1°. INADMITIR la demanda presentada por el defensor del procesado José Bernardo Obando Morales. 2°. ADVERTIR que contra la presente decisión procede el mecanismo de insistencia en los términos a que se hizo alusión en las motivaciones. Notifíquese y cúmplase. SIGIFREDO ESPINOSA PÉREZ Salvamento parcial de voto JOSÉ LEONIDAS BUSTOS MARTÍNEZ ALFREDO GÓMEZ QUINTERO MARIA DEL ROSARIO GONZÁLEZ DE LEMOS AUGUSTO J. IBÁÑEZ GUZMÁN Salvamento parcial de voto JORGE LUIS QUINTERO MILANÉS YESID RAMÍREZ BASTIDAS Salvamento parcial de voto Salvamento parcial de voto JULIO ENRIQUE SOCHA SALAMANCA JAVIER ZAPATA ORTIZ TERESA RUIZ NÚÑEZ Secretaria.

SALVAMENTO PARCIAL DE VOTO Con el debido respeto por la posición de la mayoría de la Sala, debo salvar parcialmente mi voto en el asunto de la referencia en lo que tiene que ver con el principio de legalidad en contraposición a la prohibición de la reforma peyorativa, porque, como bien es conocido por todos, mi criterio ha sido uniforme en cuanto que el principio de legalidad es imperativo por constituir uno de los pilares esenciales del Estado de derecho, de ahí que reitere dichos planteamientos de la siguiente manera: “El principio constitucional de la separación de poderes es uno de los presupuestos configurativos del Estado de Derecho y por ende un elemento fundamental del orden constitucional, sin el cual ningún funcionario pudiera actuar con legitimidad.

Nuestra Constitución lo consagra en el artículo 113 cuando señala: ‘Son ramas del poder público, la legislativa, la ejecutiva, y la judicial. ‘Además de los órganos que las integran existen otros, autónomos e independientes, para el cumplimiento de las demás funciones del Estado.

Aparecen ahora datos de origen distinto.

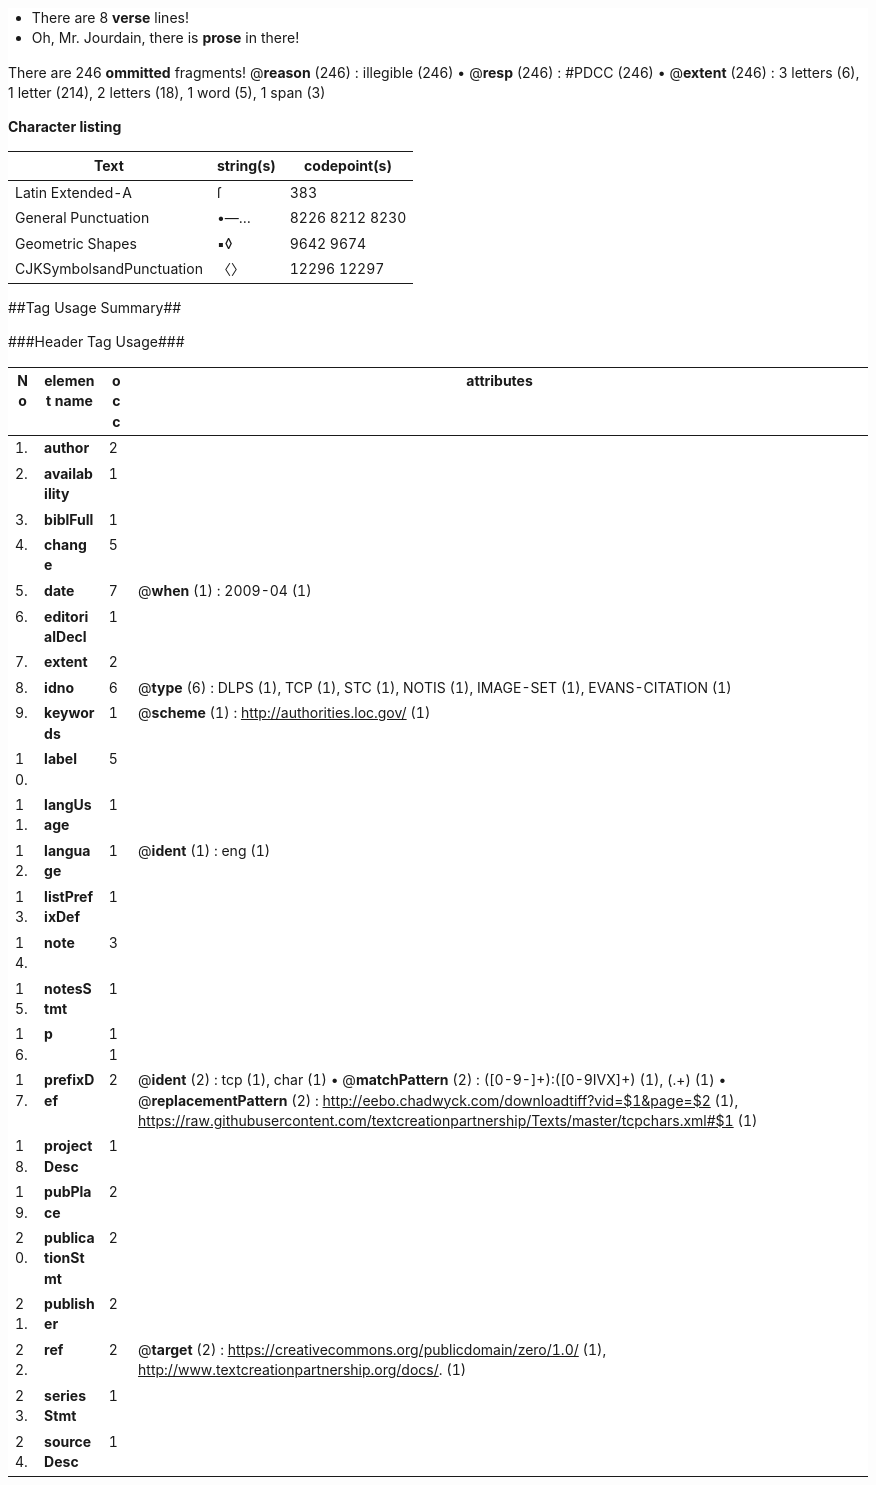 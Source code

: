   * There are 8 **verse** lines!
  * Oh, Mr. Jourdain, there is **prose** in there!

There are 246 **ommitted** fragments! 
 @__reason__ (246) : illegible (246)  •  @__resp__ (246) : #PDCC (246)  •  @__extent__ (246) : 3 letters (6), 1 letter (214), 2 letters (18), 1 word (5), 1 span (3)

**Character listing**


|Text|string(s)|codepoint(s)|
|---|---|---|
|Latin Extended-A|ſ|383|
|General Punctuation|•—…|8226 8212 8230|
|Geometric Shapes|▪◊|9642 9674|
|CJKSymbolsandPunctuation|〈〉|12296 12297|

##Tag Usage Summary##

###Header Tag Usage###

|No|element name|occ|attributes|
|---|---|---|---|
|1.|__author__|2||
|2.|__availability__|1||
|3.|__biblFull__|1||
|4.|__change__|5||
|5.|__date__|7| @__when__ (1) : 2009-04 (1)|
|6.|__editorialDecl__|1||
|7.|__extent__|2||
|8.|__idno__|6| @__type__ (6) : DLPS (1), TCP (1), STC (1), NOTIS (1), IMAGE-SET (1), EVANS-CITATION (1)|
|9.|__keywords__|1| @__scheme__ (1) : http://authorities.loc.gov/ (1)|
|10.|__label__|5||
|11.|__langUsage__|1||
|12.|__language__|1| @__ident__ (1) : eng (1)|
|13.|__listPrefixDef__|1||
|14.|__note__|3||
|15.|__notesStmt__|1||
|16.|__p__|11||
|17.|__prefixDef__|2| @__ident__ (2) : tcp (1), char (1)  •  @__matchPattern__ (2) : ([0-9\-]+):([0-9IVX]+) (1), (.+) (1)  •  @__replacementPattern__ (2) : http://eebo.chadwyck.com/downloadtiff?vid=$1&page=$2 (1), https://raw.githubusercontent.com/textcreationpartnership/Texts/master/tcpchars.xml#$1 (1)|
|18.|__projectDesc__|1||
|19.|__pubPlace__|2||
|20.|__publicationStmt__|2||
|21.|__publisher__|2||
|22.|__ref__|2| @__target__ (2) : https://creativecommons.org/publicdomain/zero/1.0/ (1), http://www.textcreationpartnership.org/docs/. (1)|
|23.|__seriesStmt__|1||
|24.|__sourceDesc__|1||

Los diferentes órganos del Estado tienen funciones separadas pero colaboran armónicamente para la realización de sus fines’.

Conforme a ello, los órganos del Estado se encuentran separados funcionalmente, pero deben colaborarse armónicamente para realizar los fines del Estado (artículos 2 y 365 ídem). Pero como lo ha reiterado la jurisprudencia constitucional, la exigencia de colaboración armónica entre los órganos del Estado no puede dar lugar a una ruptura de la división de poderes ni del reparto funcional de competencias, de modo que determinado órgano termine ejerciendo las funciones atribuidas por la Carta a otro órgano. Sobre el punto, ha dicho la Corte Constitucional: ‘Cada órgano del Estado tiene, en el marco de la Constitución, un conjunto determinado de funciones.

El desarrollo de una competencia singular no puede realizarse de una manera tal que su resultado signifique una alteración o modificación de las funciones que la Constitución ha atribuido a los demás órganos. Se impone un criterio o principio de ‘ejercicio armónico’ de los poderes, de suerte que cada órgano se mantenga dentro de su esfera propia y no se desfigure el diseño constitucional de las funciones’ La separación de funciones entre los distintos órganos del Estado sirve a su vez de límite al ejercicio del poder, de tal forma que ninguna de las ramas que integran el Estado de derecho puede sustraerse a la sujeción que le debe a la Constitución Política y a la ley.

En ese sentido se ha pronunciado la jurisprudencia constitucional afirmando que: ‘En un Estado democrático se hace indispensable como garantía de la libertad y de los derechos fundamentales de los asociados, que se ejerzan por distintos órganos y de manera separada las funciones de legislar, administrar y juzgar. De la misma manera, el Estado democrático supone la adopción de recíprocos controles entre las ramas del poder, para que no impere la voluntad aislada de una de ellas.

Es, pues, esencial que quien ejerza el poder, a su vez sepa que es objeto de control en su ejercicio. Es esa la razón por la cual al Ejecutivo lo vigila y controla desde el punto de vista político, el Congreso de la República que, además de la función de legislar ejerce como representante de la voluntad popular esa trascendental función democrática.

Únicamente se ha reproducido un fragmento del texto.